Globally optimal interferometry with lossy twin Fock probes

Abstract

Parity or quadratic spin (e.g., Jz2) readouts of a Mach–Zehnder (MZ) interferometer probed with a twin Fock (TF) input state allow saturating the optimal sensitivity attainable among all mode-separable states with a fixed total number of particles but only when the interferometer phase θ is near zero. When more general Dicke state probes are used, the parity readout saturates the quantum Fisher information (QFI) at θ = 0, whereas better-than-standard quantum limit performance of the Jz2 readout is restricted to an o(N) occupation imbalance. We show that a method of moments readout of two quadratic spin observables Jz2 and J+2+J−2 is globally optimal for Dicke state probes; i.e., the error saturates the QFI for all θ. In the lossy setting, we derive the time-inhomogeneous Markov process describing the effect of particle loss on TF states, showing that the method of moments readout of four at-most-quadratic spin observables is sufficient for globally optimal estimation of θ when two or more particles are lost.

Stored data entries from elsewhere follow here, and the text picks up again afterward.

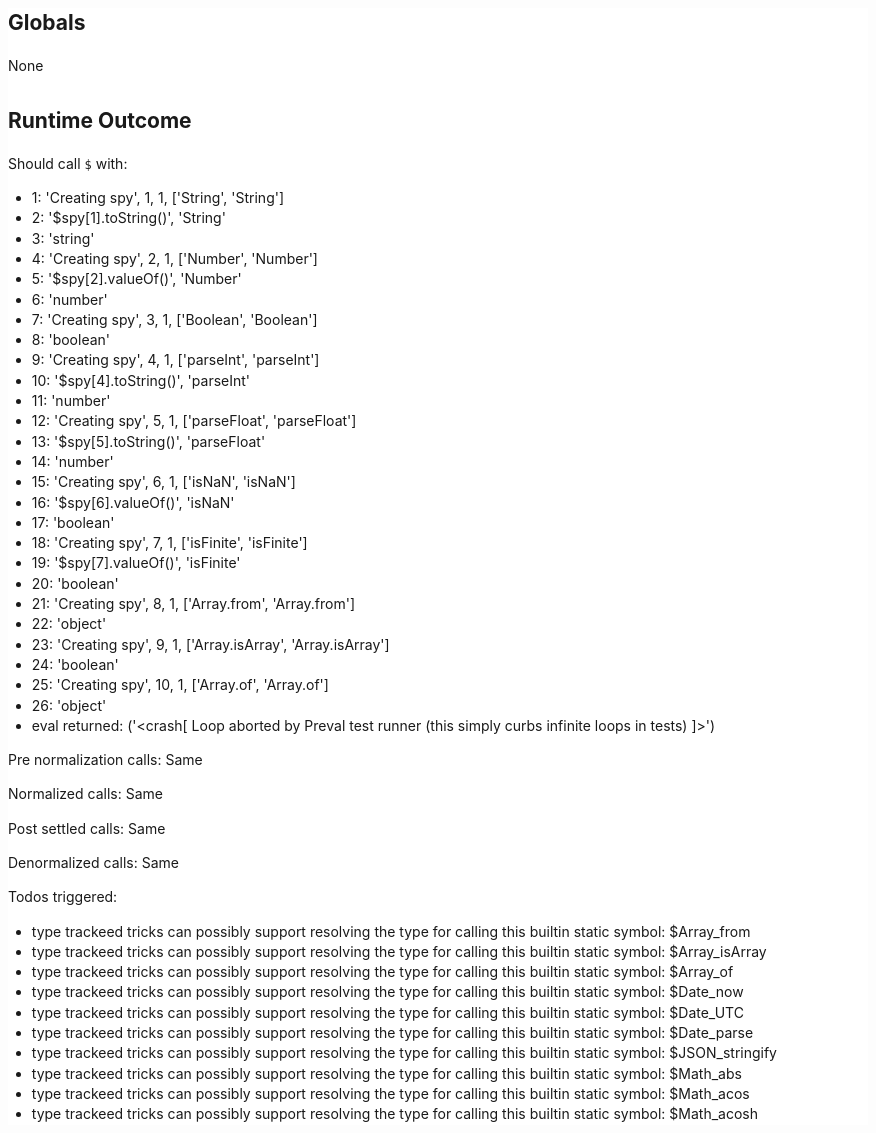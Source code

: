 ## Globals

None

## Runtime Outcome

Should call `$` with:
 - 1: 'Creating spy', 1, 1, ['String', 'String']
 - 2: '$spy[1].toString()', 'String'
 - 3: 'string'
 - 4: 'Creating spy', 2, 1, ['Number', 'Number']
 - 5: '$spy[2].valueOf()', 'Number'
 - 6: 'number'
 - 7: 'Creating spy', 3, 1, ['Boolean', 'Boolean']
 - 8: 'boolean'
 - 9: 'Creating spy', 4, 1, ['parseInt', 'parseInt']
 - 10: '$spy[4].toString()', 'parseInt'
 - 11: 'number'
 - 12: 'Creating spy', 5, 1, ['parseFloat', 'parseFloat']
 - 13: '$spy[5].toString()', 'parseFloat'
 - 14: 'number'
 - 15: 'Creating spy', 6, 1, ['isNaN', 'isNaN']
 - 16: '$spy[6].valueOf()', 'isNaN'
 - 17: 'boolean'
 - 18: 'Creating spy', 7, 1, ['isFinite', 'isFinite']
 - 19: '$spy[7].valueOf()', 'isFinite'
 - 20: 'boolean'
 - 21: 'Creating spy', 8, 1, ['Array.from', 'Array.from']
 - 22: 'object'
 - 23: 'Creating spy', 9, 1, ['Array.isArray', 'Array.isArray']
 - 24: 'boolean'
 - 25: 'Creating spy', 10, 1, ['Array.of', 'Array.of']
 - 26: 'object'
 - eval returned: ('<crash[ Loop aborted by Preval test runner (this simply curbs infinite loops in tests) ]>')

Pre normalization calls: Same

Normalized calls: Same

Post settled calls: Same

Denormalized calls: Same

Todos triggered:
- type trackeed tricks can possibly support resolving the type for calling this builtin static symbol: $Array_from
- type trackeed tricks can possibly support resolving the type for calling this builtin static symbol: $Array_isArray
- type trackeed tricks can possibly support resolving the type for calling this builtin static symbol: $Array_of
- type trackeed tricks can possibly support resolving the type for calling this builtin static symbol: $Date_now
- type trackeed tricks can possibly support resolving the type for calling this builtin static symbol: $Date_UTC
- type trackeed tricks can possibly support resolving the type for calling this builtin static symbol: $Date_parse
- type trackeed tricks can possibly support resolving the type for calling this builtin static symbol: $JSON_stringify
- type trackeed tricks can possibly support resolving the type for calling this builtin static symbol: $Math_abs
- type trackeed tricks can possibly support resolving the type for calling this builtin static symbol: $Math_acos
- type trackeed tricks can possibly support resolving the type for calling this builtin static symbol: $Math_acosh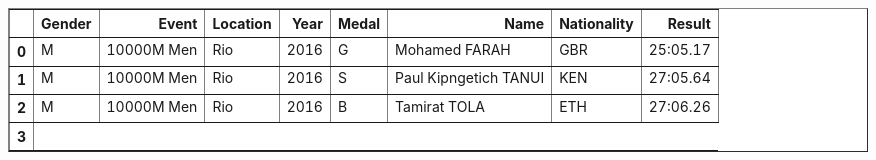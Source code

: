 
<div>
<style scoped>
    .dataframe tbody tr th:only-of-type {
        vertical-align: middle;
    }

    .dataframe tbody tr th {
        vertical-align: top;
    }

    .dataframe thead th {
        text-align: right;
    }
</style>
<table border="1" class="dataframe">
  <thead>
    <tr style="text-align: right;">
      <th></th>
      <th>Gender</th>
      <th>Event</th>
      <th>Location</th>
      <th>Year</th>
      <th>Medal</th>
      <th>Name</th>
      <th>Nationality</th>
      <th>Result</th>
    </tr>
  </thead>
  <tbody>
    <tr>
      <th>0</th>
      <td>M</td>
      <td>10000M Men</td>
      <td>Rio</td>
      <td>2016</td>
      <td>G</td>
      <td>Mohamed FARAH</td>
      <td>GBR</td>
      <td>25:05.17</td>
    </tr>
    <tr>
      <th>1</th>
      <td>M</td>
      <td>10000M Men</td>
      <td>Rio</td>
      <td>2016</td>
      <td>S</td>
      <td>Paul Kipngetich TANUI</td>
      <td>KEN</td>
      <td>27:05.64</td>
    </tr>
    <tr>
      <th>2</th>
      <td>M</td>
      <td>10000M Men</td>
      <td>Rio</td>
      <td>2016</td>
      <td>B</td>
      <td>Tamirat TOLA</td>
      <td>ETH</td>
      <td>27:06.26</td>
    </tr>
    <tr>
      <th>3</th>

The analysis culminates in a numerical calculation of the QFI matrix for distributed MZ interferometry on the four-mode state |N4,N4,N4,N4〉 and its lossy counterparts, showing that an advantage for the estimation of any linear function of the local MZ phases θ1 and θ2 (compared to independent probing of the MZ phases by two copies of |N4,N4〉) appears when more than one particle is lost.